The Storefront API (The Official Way)

If you need more reliable access or richer queries, Shopify's Storefront API is the proper route. It's a GraphQL API that gives you products, collections, pages, blog posts, and cart functionality.

The catch: you need a Storefront Access Token, which can only be created by the store owner through their Shopify admin. This makes it impractical for scraping stores you don't own, but it's the right choice when:

You're building an integration for a client's store
You have permission from the store owner
You need real-time inventory data with webhook support
You want cursor-based pagination that's guaranteed stable

import httpx

STORE = "example-store.myshopify.com"
TOKEN = "your-storefront-access-token"

def storefront_query(query: str, variables: dict = None) -> dict:
    """Execute a GraphQL query against the Shopify Storefront API."""
    resp = httpx.post(
        f"https://{STORE}/api/2025-01/graphql.json",
        json={"query": query, "variables": variables or {}},
        headers={
            "X-Shopify-Storefront-Access-Token": TOKEN,
            "Content-Type": "application/json",
        },
        timeout=15,
    )
    resp.raise_for_status()
    return resp.json()


# Paginated product query
PRODUCTS_QUERY = """
query GetProducts($cursor: String) {
  products(first: 50, after: $cursor) {
    edges {
      node {
        id
        title
        handle
        vendor
        productType
        tags
        createdAt
        updatedAt
        variants(first: 10) {
          edges {
            node {
              id
              title
              sku
              price { amount currencyCode }
              compareAtPrice { amount currencyCode }
              availableForSale
              inventoryQuantity
            }
          }
        }
        images(first: 1) {
          edges {
            node { url altText }
          }
        }
      }
    }
    pageInfo {
      hasNextPage
      endCursor
    }
  }
}
"""

def fetch_all_storefront_products() -> list[dict]:
    """Paginate through all products using Storefront API cursor pagination."""
    all_products = []
    cursor = None

    while True:
        data = storefront_query(PRODUCTS_QUERY, {"cursor": cursor})
        products_data = data["data"]["products"]
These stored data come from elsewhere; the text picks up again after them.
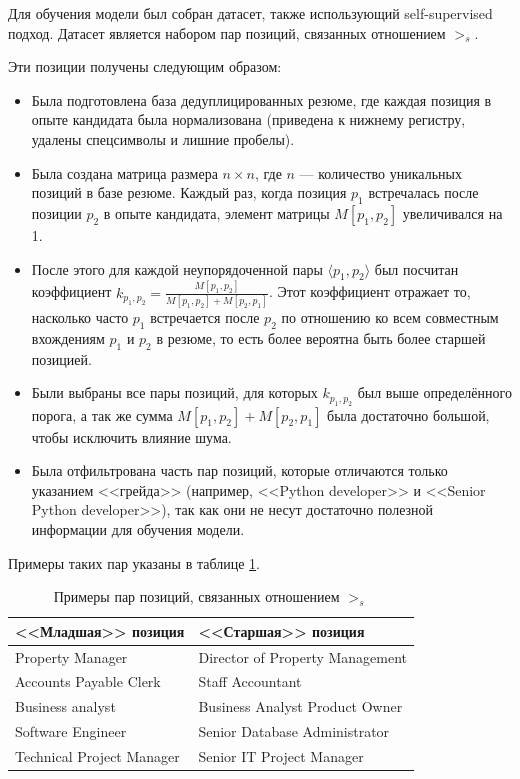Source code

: \documentclass[14pt]{mmcs_article}
\begin{document}
Для обучения модели был собран датасет, также использующий self-supervised подход. Датасет является набором пар позиций, связанных отношением $>_{s}$.

Эти позиции получены следующим образом:

\begin{itemize}
  \item Была подготовлена база дедуплицированных резюме, где каждая позиция в опыте кандидата была нормализована (приведена к нижнему регистру, удалены спецсимволы и лишние пробелы).
  \item Была создана матрица размера $n \times n$, где $n$ --- количество уникальных позиций в базе резюме. Каждый раз, когда позиция $p_1$ встречалась после позиции $p_2$ в опыте кандидата, элемент матрицы $M[p_1, p_2]$ увеличивался на 1.
  \item После этого для каждой неупорядоченной пары $\langle p_1, p_2 \rangle$ был посчитан коэффициент $k_{p_1, p_2} = \frac{M[p_1, p_2]}{M[p_1, p_2] + M[p_2, p_1]}$. Этот коэффициент отражает то, насколько часто $p_1$ встречается после $p_2$ по отношению ко всем совместным вхождениям $p_1$ и $p_2$ в резюме, то есть более вероятна быть более старшей позицией.
  \item Были выбраны все пары позиций, для которых $k_{p_1, p_2}$ был выше определённого порога, а так же сумма $M[p_1, p_2] + M[p_2, p_1]$ была достаточно большой, чтобы исключить влияние шума.
  \item Была отфильтрована часть пар позиций, которые отличаются только указанием <<грейда>> (например, <<Python developer>> и <<Senior Python developer>>), так как они не несут достаточно полезной информации для обучения модели.
\end{itemize}

Примеры таких пар указаны в таблице \ref{tab:seniority_pairs}.

\begin{table}[H]
  \centering
  \caption{\centering Примеры пар позиций, связанных отношением $>_{s}$}
  \label{tab:seniority_pairs}
  \begin{tabular}{|l|l|}
    \hline
    \textbf{<<Младшая>> позиция} & \textbf{<<Старшая>> позиция}    \\
    \hline
    Property Manager             & Director of Property Management \\
    \hline
    Accounts Payable Clerk       & Staff Accountant                \\
    \hline
    Business analyst             & Business Analyst Product Owner  \\
    \hline
    Software Engineer            & Senior Database Administrator   \\
    \hline
    Technical Project Manager    & Senior IT Project Manager       \\
    \hline
  \end{tabular}
\end{table}
\end{document}
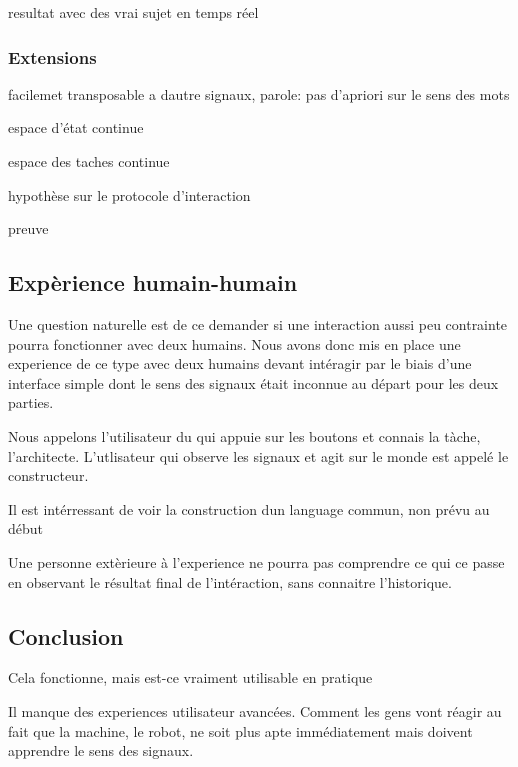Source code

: resultat avec des vrai sujet en temps réel

\subsubsection*{Extensions}

facilemet transposable a dautre signaux, parole: pas d'apriori sur le sens des mots

espace d'état continue

espace des taches continue

hypothèse sur le protocole d'interaction

preuve

\subsection*{Expèrience humain-humain}

Une question naturelle est de ce demander si une interaction aussi peu contrainte pourra fonctionner avec deux humains. Nous avons donc mis en place une experience de ce type avec deux humains devant intéragir par le biais d'une interface simple dont le sens des signaux était inconnue au départ pour les deux parties. 

Nous appelons l'utilisateur du qui appuie sur les boutons et connais la tàche, l'architecte. L'utlisateur qui observe les signaux et agit sur le monde est appelé le constructeur.

Il est intérressant de voir la construction dun language commun, non prévu au début

Une personne extèrieure à l'experience ne pourra pas comprendre ce qui ce passe en observant le résultat final de l'intéraction, sans connaitre l'historique.

\subsection*{Conclusion}

Cela fonctionne, mais est-ce vraiment utilisable en pratique

Il manque des experiences utilisateur avancées.
Comment les gens vont réagir au fait que la machine, le robot, ne soit plus apte immédiatement mais doivent apprendre le sens des signaux.
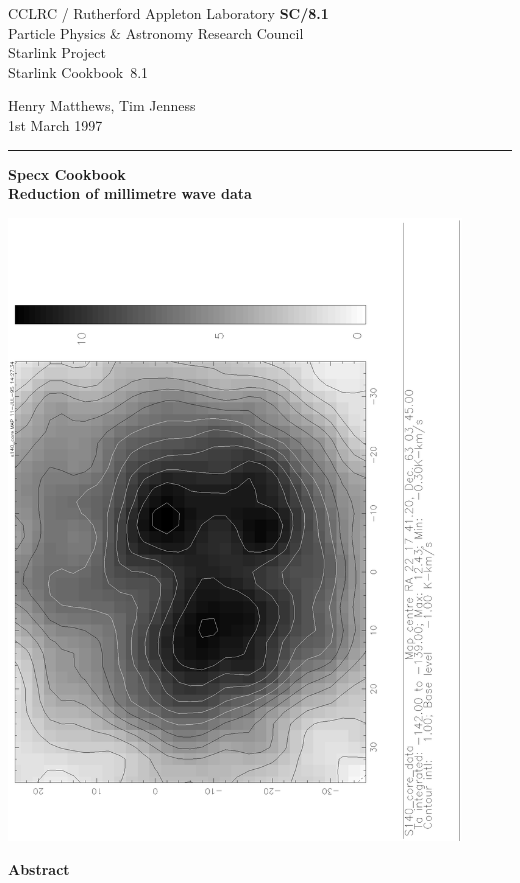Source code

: \documentclass[11pt,twoside]{article}
\newcommand{\stardoccategory}  {Starlink Cookbook}
\newcommand{\stardocinitials}  {SC}
\newcommand{\stardocnumber}    {8.1}
\newcommand{\stardocauthors}   {Henry Matthews, Tim Jenness}
\newcommand{\stardocdate}      {1st March 1997}
\newcommand{\stardoctitle}     {Specx Cookbook \\[2ex]
                                Reduction of millimetre wave data}
\newcommand{\stardocversion}   {[software-version]}
\newcommand{\stardocmanual}    {[manual-type]}
\newcommand{\stardocname}{\stardocinitials /\stardocnumber}
\newenvironment{latexonly}{}{}
\begin{document}
\thispagestyle{empty}

\begin{latexonly}
   CCLRC / {\sc Rutherford Appleton Laboratory} \hfill {\bf \stardocname}\\
   {\large Particle Physics \& Astronomy Research Council}\\
   {\large Starlink Project\\}
   {\large \stardoccategory\ \stardocnumber}
   \begin{flushright}
   \stardocauthors\\
   \stardocdate
   \end{flushright}
   \vspace{-4mm}
   \rule{\textwidth}{0.5mm}
   \vspace{5mm}
   \begin{center}
   {\Huge\bf  \stardoctitle \\ [2.5ex]}
   \end{center}
   \vspace{5mm}

   \begin{center}
   \includegraphics[angle=-90,width=120mm]{sc8_gray.ps}
   \end{center}


   \vspace{10mm}
   \begin{center}
      {\Large\bf Abstract}
   \end{center}
\end{latexonly}
\end{document}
        for edge in products_data["edges"]:
            node = edge["node"]
            all_products.append(node)

        page_info = products_data["pageInfo"]
        if not page_info["hasNextPage"]:
            break
        cursor = page_info["endCursor"]
        time.sleep(0.2)

    return all_products

The Storefront API uses cursor-based pagination (endCursor + after parameter), which is stable and reliable for large catalogs. Rate limits are based on a calculated query cost rather than simple request counts — requesting nested variants in each query costs more than a simple product list.

Bot Detection: What to Expect and How to Handle It

Most Shopify stores have minimal bot protection out of the box. The /products.json endpoint works with basic HTTP clients — no JavaScript rendering, no CAPTCHAs, no fingerprinting for 95% of stores.

However, some stores add third-party protection:

Cloudflare

The most common addition. Stores on Shopify Plus often route traffic through Cloudflare, which adds JavaScript challenges and TLS fingerprinting. You'll know because you get a 403 with a Cloudflare challenge page instead of JSON.

Cloudflare operates at multiple levels: - Bot Score — Cloudflare assigns each request a bot score based on IP reputation, TLS fingerprint, HTTP/2 fingerprint, and behavioral signals. - JavaScript Challenge — When confidence is low, Cloudflare serves a JS challenge that evaluates browser capabilities. Standard HTTP clients fail this; browsers pass it. - Turnstile — Cloudflare's CAPTCHA replacement. Appears on checkout and some product pages, rarely on JSON endpoints.

For the JSON endpoints specifically, Cloudflare usually applies passive checks only (no active JS challenge) because they're clearly machine-readable paths. The IP reputation and TLS fingerprint checks still apply, though.

DataDome

Less common but increasingly popular with larger brands. Uses behavioral analysis and device fingerprinting. If you hit a Shopify store and get a 403 with a datadome.co reference in the response, this is the culprit.

Shopify's Built-In Rate Limiting

Shopify has gradually tightened their own bot detection, especially on checkout and cart endpoints. Product data endpoints are still relatively open, but patterns like:

Hundreds of requests per minute
No delay between requests
Datacenter IP ranges
Missing standard browser headers

...will trigger temporary IP blocks. The block typically lasts 1-24 hours.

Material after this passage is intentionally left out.